• [Your task] Please give, exactly as they appear below, the line with "更值得关注的是，华为宣称通过" and every line after it through the final one, and nothing else.

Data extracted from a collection
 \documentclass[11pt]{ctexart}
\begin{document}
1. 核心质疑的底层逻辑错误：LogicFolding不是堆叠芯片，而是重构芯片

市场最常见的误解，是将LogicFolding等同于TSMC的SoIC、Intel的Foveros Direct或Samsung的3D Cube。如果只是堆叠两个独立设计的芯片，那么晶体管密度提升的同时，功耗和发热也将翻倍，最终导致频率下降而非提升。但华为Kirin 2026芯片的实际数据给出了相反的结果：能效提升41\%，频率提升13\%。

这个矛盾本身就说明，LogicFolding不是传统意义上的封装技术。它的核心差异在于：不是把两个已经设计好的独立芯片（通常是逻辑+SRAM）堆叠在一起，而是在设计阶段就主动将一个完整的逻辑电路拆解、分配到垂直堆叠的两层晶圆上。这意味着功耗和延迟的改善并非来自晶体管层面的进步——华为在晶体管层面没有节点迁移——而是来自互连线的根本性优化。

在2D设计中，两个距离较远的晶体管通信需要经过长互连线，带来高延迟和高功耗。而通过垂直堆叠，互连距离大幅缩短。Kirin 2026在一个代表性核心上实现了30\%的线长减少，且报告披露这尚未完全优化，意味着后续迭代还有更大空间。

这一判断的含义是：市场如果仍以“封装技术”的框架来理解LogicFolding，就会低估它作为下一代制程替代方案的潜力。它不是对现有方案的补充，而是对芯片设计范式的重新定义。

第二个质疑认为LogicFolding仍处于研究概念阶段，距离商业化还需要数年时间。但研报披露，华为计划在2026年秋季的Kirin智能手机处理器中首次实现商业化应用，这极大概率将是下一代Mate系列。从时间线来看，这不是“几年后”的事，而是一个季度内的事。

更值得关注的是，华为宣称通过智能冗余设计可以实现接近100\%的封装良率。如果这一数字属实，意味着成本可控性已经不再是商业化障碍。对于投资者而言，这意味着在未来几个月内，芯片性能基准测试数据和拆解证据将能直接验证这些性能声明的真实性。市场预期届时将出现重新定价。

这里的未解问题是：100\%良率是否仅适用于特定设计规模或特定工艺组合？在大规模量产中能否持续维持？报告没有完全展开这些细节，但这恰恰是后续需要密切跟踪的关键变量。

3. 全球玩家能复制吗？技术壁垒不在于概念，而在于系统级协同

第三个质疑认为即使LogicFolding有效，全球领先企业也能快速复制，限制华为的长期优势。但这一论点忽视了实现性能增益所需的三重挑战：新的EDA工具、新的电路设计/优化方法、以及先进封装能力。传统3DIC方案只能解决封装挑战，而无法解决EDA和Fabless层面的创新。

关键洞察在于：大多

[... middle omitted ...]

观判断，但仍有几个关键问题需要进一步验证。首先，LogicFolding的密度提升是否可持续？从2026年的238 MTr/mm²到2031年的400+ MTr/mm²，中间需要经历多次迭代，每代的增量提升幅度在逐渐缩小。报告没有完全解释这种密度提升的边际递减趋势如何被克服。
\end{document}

• [Result for this exercise]
更值得关注的是，华为宣称通过智能冗余设计可以实现接近100\%的封装良率。如果这一数字属实，意味着成本可控性已经不再是商业化障碍。对于投资者而言，这意味着在未来几个月内，芯片性能基准测试数据和拆解证据将能直接验证这些性能声明的真实性。市场预期届时将出现重新定价。

这里的未解问题是：100\%良率是否仅适用于特定设计规模或特定工艺组合？在大规模量产中能否持续维持？报告没有完全展开这些细节，但这恰恰是后续需要密切跟踪的关键变量。

3. 全球玩家能复制吗？技术壁垒不在于概念，而在于系统级协同

第三个质疑认为即使LogicFolding有效，全球领先企业也能快速复制，限制华为的长期优势。但这一论点忽视了实现性能增益所需的三重挑战：新的EDA工具、新的电路设计/优化方法、以及先进封装能力。传统3DIC方案只能解决封装挑战，而无法解决EDA和Fabless层面的创新。

关键洞察在于：大多

[... middle omitted ...]

观判断，但仍有几个关键问题需要进一步验证。首先，LogicFolding的密度提升是否可持续？从2026年的238 MTr/mm²到2031年的400+ MTr/mm²，中间需要经历多次迭代，每代的增量提升幅度在逐渐缩小。报告没有完全解释这种密度提升的边际递减趋势如何被克服。
\end{document}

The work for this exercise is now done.